With the Youth 18 ticket, train runs very slowly and stops every single station. Time consuming but there is nothing to miss on the way. I have captured many local beauties.

A scenery from the train window

A scenery from the train window

A scenery from the train window

A scenery from the train window

Labour Intensive Japanese Trains
Japanese trains are very labour intensive as for example there are four officers in a four carriage train between Himeji and Hiroshima (about 5 hour journey). It is definitely not cost effective operation from the management point of view (as opposed to the ones in Australia, for example, which normally carries one officer (i.e. train driver) per train but gives you a unique experience of a train journey (and you are not the one paying the wage for them anyway!).
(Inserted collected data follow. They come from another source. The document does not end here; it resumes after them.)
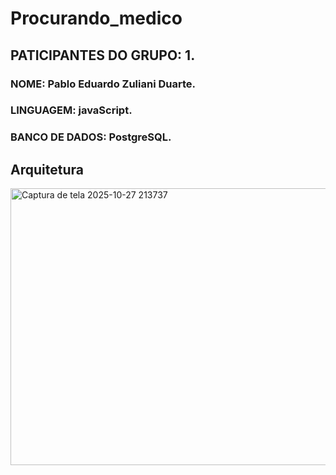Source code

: # Procurando_medico

## PATICIPANTES DO GRUPO: 1.
### NOME: Pablo Eduardo Zuliani Duarte.
### LINGUAGEM: javaScript.
### BANCO DE DADOS: PostgreSQL.
## Arquitetura
<img width="673" height="443" alt="Captura de tela 2025-10-27 213737" src="https://github.com/user-attachments/assets/333e7aff-0906-454a-b2fc-d4bf66565590" />
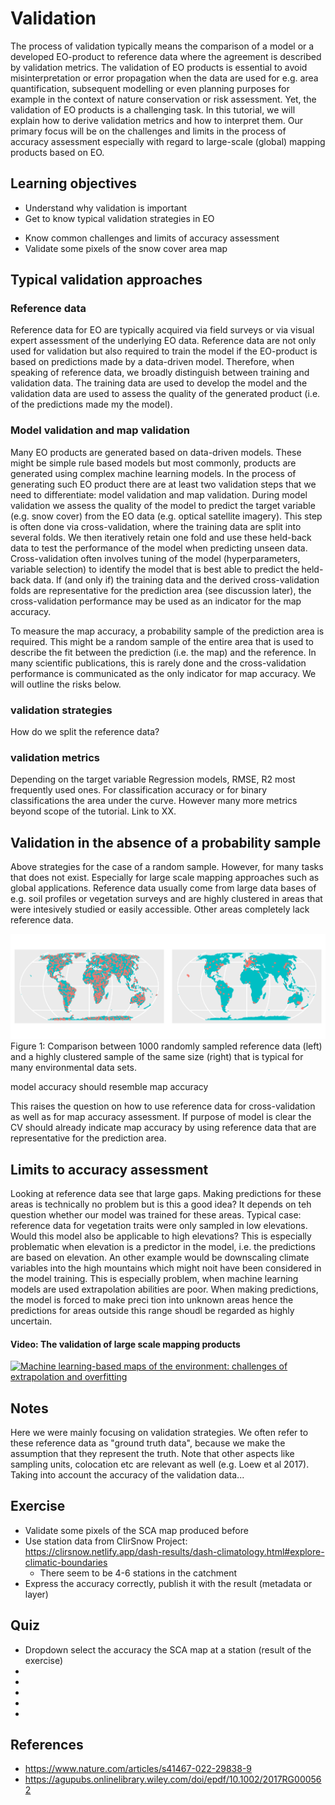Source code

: # Validation
The process of validation typically means the comparison of a model or a developed EO-product to reference data where the agreement is described by validation metrics. The validation of EO products is essential to avoid misinterpretation or error propagation when the data are used for e.g. area quantification, subsequent modelling or even planning purposes for example in the context of nature conservation or risk assessment. Yet, the validation of EO products is a challenging task. In this tutorial, we will explain how to derive validation metrics and how to interpret them. Our primary focus will be on the challenges and limits in the process of accuracy assessment especially with regard to large-scale (global) mapping products based on EO.

## Learning objectives
- Understand why validation is important
- Get to know typical validation strategies in EO
<!-- - Understand where uncertainties appear in a workflow by design
- The validation of large scale mapping products -->
- Know common challenges and limits of accuracy assessment
- Validate some pixels of the snow cover area map




<!--## Critically Analyse a workflow
- Identify sources of uncertainty in the applied workflow
- Process graph with pop-ups of sources of uncertainties
- Strategies of how to improve-->

<!--further uncertainties: change of support, quality of the reference data-->

## Typical validation approaches

### Reference data
Reference data for EO are typically acquired via field surveys or via visual expert assessment of the underlying EO data. Reference data are not only used for validation but also required to train the model if the EO-product is based on predictions made by a data-driven model. Therefore, when speaking of reference data, we broadly distinguish between training and validation data. The training data are used to develop the model and the validation data are used to assess the quality of the generated product (i.e. of the predictions made my the model).


### Model validation and map validation
Many EO products are generated based on data-driven models. These might be simple rule based models but most commonly, products are generated using complex machine learning models. In the process of generating such EO product there are at least two validation steps that we need to differentiate: model validation and map validation. During model validation we assess the quality of the model to predict the target variable (e.g. snow cover) from the EO data (e.g. optical satellite imagery). This step is often done via cross-validation, where the training data are split into several folds. We then iteratively retain one fold and use these held-back data to test the performance of the model when predicting unseen data. Cross-validation often involves tuning of the model (hyperparameters, variable selection) to identify the model that is best able to predict the held-back data.
If (and only if) the training data and the derived cross-validation folds are representative for the prediction area (see discussion later), the cross-validation performance may be used as an indicator for the map accuracy. 

To  measure the map accuracy, a probability sample of the prediction area is required. This might be a random sample of the entire area that is used to describe the fit between the prediction (i.e. the map) and the reference. 
In many scientific publications, this is rarely done and the cross-validation performance is communicated as the only indicator for map accuracy. We will outline the risks below.

### validation strategies
How do we split the reference data?

### validation metrics
Depending on the target variable
Regression models, RMSE, R2 most frequently used ones. For classification accuracy or for binary classifications the area under the curve. However many more metrics beyond scope of the tutorial. Link to XX.


## Validation in the absence of a probability sample
Above strategies for the case of a random sample. However, for many tasks that does not exist.
Especially for large scale mapping approaches such as global applications. Reference data usually come from large data bases of e.g. soil profiles or vegetation surveys and are highly clustered in areas that were intesively studied or easily accessible. Other areas completely lack reference data. 

![Typical distributions of reference data](assets/distribution_map.png)
Figure 1: Comparison between 1000 randomly sampled reference data (left) and a highly clustered sample of the same size (right) that is typical for many environmental data sets. 


model accuracy should resemble map accuracy


This raises the question on how to use reference data for cross-validation as well as for map accuracy assessment. If purpose of model is clear the CV should already indicate map accuracy by using reference data that are representative for the prediction area.


<!--- Ways of doing proper accuracy assessment (methods)
- How to express the certainty of the map/pixels (measures)
- Taking into account the accuracy of the validation data
- How to properly state the limitations of a map (what is still not quantifiable after the validation)
- How to publish the validation results with the main product-->

## Limits to accuracy assessment
Looking at reference data see that large gaps. Making predictions for these areas is technically no problem but is this a good idea? It depends on teh question whether our model was trained for these areas. Typical case: reference data for vegetation traits were only sampled in low elevations. Would this model also be applicable to high elevations? This is especially problematic when elevation is a predictor in the model, i.e. the predictions are based on elevation. An other example would be downscaling climate variables into the high mountains which might noit have been considered in the model training. This is especially problem, when machine learning models are used extrapolation abilities are poor. When making predictions, the model is forced to make preci tion into unknown areas hence the predictions for areas outside this range shoudl be regarded as highly uncertain.



<!--further uncertainties: change of support, quality of the reference data
- Producing Global/Continental data sets, the spatial distribution of sample/training/validation points and extrapolation into the unknown (e.g. trained model into amazonas/sahara, downscaling climate variables into the high mountains) -> S14Science in Amazonas (ground truth in remote locations)-->



#### Video: The validation of large scale mapping products


[![Machine learning-based maps of the environment:
challenges of extrapolation and overfitting](https://doi.org/10.5446/59412)](https://doi.org/10.5446/59412)


## Notes
Here we were mainly focusing on validation strategies. We often refer to these reference data as "ground truth data", because we make the assumption that they represent the truth. Note that other aspects like sampling units, colocation etc are relevant as well (e.g. Loew et al 2017). Taking into account the accuracy of the validation data...

## Exercise
- Validate some pixels of the SCA map produced before
- Use station data from ClirSnow Project: https://clirsnow.netlify.app/dash-results/dash-climatology.html#explore-climatic-boundaries
  - There seem to be 4-6 stations in the catchment
- Express the accuracy correctly, publish it with the result (metadata or layer)

## Quiz
- Dropdown select the accuracy the SCA map at a station (result of the exercise)
- 
-
-
-
- 

## References
- https://www.nature.com/articles/s41467-022-29838-9
- https://agupubs.onlinelibrary.wiley.com/doi/epdf/10.1002/2017RG000562
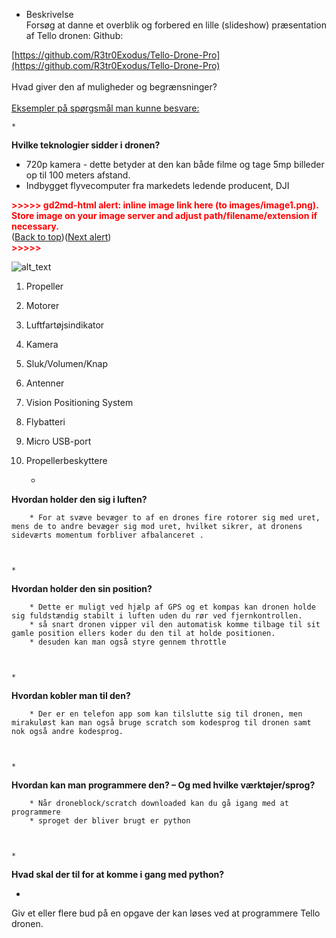 

* Beskrivelse \
Forsøg at danne et overblik og forbered en lille (slideshow) præsentation af Tello dronen: 
Github:

[https://github.com/R3tr0Exodus/Tello-Drone-Pro](https://github.com/R3tr0Exodus/Tello-Drone-Pro) \
  \
Hvad giver den af muligheder og begrænsninger?  \
  \
<span style="text-decoration:underline;">Eksempler på spørgsmål man kunne besvare:</span>



    * 
**Hvilke teknologier sidder i dronen?**


* 720p kamera - dette betyder at den kan både filme og tage 5mp billeder op til 100 meters afstand.
* Indbygget flyvecomputer fra markedets ledende producent, DJI



<p id="gdcalert1" ><span style="color: red; font-weight: bold">>>>>>  gd2md-html alert: inline image link here (to images/image1.png). Store image on your image server and adjust path/filename/extension if necessary. </span><br>(<a href="#">Back to top</a>)(<a href="#gdcalert2">Next alert</a>)<br><span style="color: red; font-weight: bold">>>>>> </span></p>


![alt_text](images/image1.png "image_tooltip")




1. Propeller
2. Motorer
3. Luftfartøjsindikator
4. Kamera
5. Sluk/Volumen/Knap
6. Antenner
7. Vision Positioning System
8. Flybatteri
9. Micro USB-port
10. Propellerbeskyttere



    * 
**Hvordan holder den sig i luften?**


        * For at svæve bevæger to af en drones fire rotorer sig med uret, mens de to andre bevæger sig mod uret, hvilket sikrer, at dronens sideværts momentum forbliver afbalanceret .



    * 
**Hvordan holder den sin position?**


        * Dette er muligt ved hjælp af GPS og et kompas kan dronen holde sig fuldstændig stabilt i luften uden du rør ved fjernkontrollen. 
        * så snart dronen vipper vil den automatisk komme tilbage til sit gamle position ellers koder du den til at holde positionen.
        * desuden kan man også styre gennem throttle



    * 
**Hvordan kobler man til den?**


        * Der er en telefon app som kan tilslutte sig til dronen, men mirakuløst kan man også bruge scratch som kodesprog til dronen samt nok også andre kodesprog.



    * 
**Hvordan kan man programmere den? – Og med hvilke værktøjer/sprog?**


        * Når droneblock/scratch downloaded kan du gå igang med at programmere
        * sproget der bliver brugt er python



    * 
**Hvad skal der til for at komme i gang med python?**


* 
Giv et eller flere bud på en opgave der kan løses ved at programmere Tello dronen.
The reason why there are so many officers are because they still doing many things manually and heavily service oriented. For example, the announcement for the coming stations are made manually for every stop. Besides, in addition to informing the next stop they tell us the following information:

1. Local attractions and events information (if any)
2. The manner of mobile use (no talking, mobile need to be switched off on priority seats and area around them.)
3. Possible danger in a train (e.g use of emergency bottom)
4. The side of the door which will open at the next stop
5. Transfer (if any)
6. Apology and details for delay (even 1 minute late)
7. And, finally, appreciation on board

Plus, the officers walk through the carriages every 30 minutes or so, so if you have any inquiries they can help you promptly. Therefore, from my observation, they are busy somehow and that’s why they are so many officers in a train Japan.

Busy officer

Hiroshima and Backpackers Hostel

Finally - Hiroshima

Thinking those things, I am already here in Hiroshima. Hiroshima is one of the two places where an atomic-bomb was dropped upon in the long human history. The city was once completely destroyed and over 200,000 people are killed by just one bomb on 6 August, 1946. Now, Hiroshima has reborn with a Hiroshima Heiwa Koen (Hiroshima Peace Memorial Park) as a peaceful symbol of Japan, being one of the most visited destinations in Japan.

The A-bomb Dorm - Hiroshima Peace Memorial Park

More information on A-bomb Dorm (click the image to enlarge)

Hiroshima  Peace Memorial Park

Rest in Peace - Hiroshima Peace Memorial Park

The city itself is very flat and trams are running conveniently across the entire city. Therefore, in my opinion, it is quiet similar to place like Melbourne.

Tram - Hiroshima

Tram Station - Hiroshima

I stayed in a backpackers hostel in Japan for the first time. The place I stayed is called J-Hoppers, probably one of the first backpackers hostel in Japan. This place is not only friendly, clean, comfortable and cheap (I paid only 2,300 yen (26 AUS) for a dorm night) accommodation, they keep entertain tourists in many interesting ways.

J-Hoppers - Entrance

For example, when I was there, local university students were holding a party with the guests at the hostel. I found it was very wise, creating a win-win situation.
The party gives opportunity for the students to learn English (there are many guests from places like Canada and Australia), and guest can have a cheap meal, mingle with local (young) boys and girls and learn about the Japanese culture. And hostel sells beer, which brings additional revenue to the hostel, plus this whole thing would contribute to the healthy globalisation of the community and deepen the understanding between local people and tourists.

So, I am really enjoying my spontaneous acts.

Today's Route

View Larger Map

Next, I am slowly heading even east, cannot wait for getting to the next destination.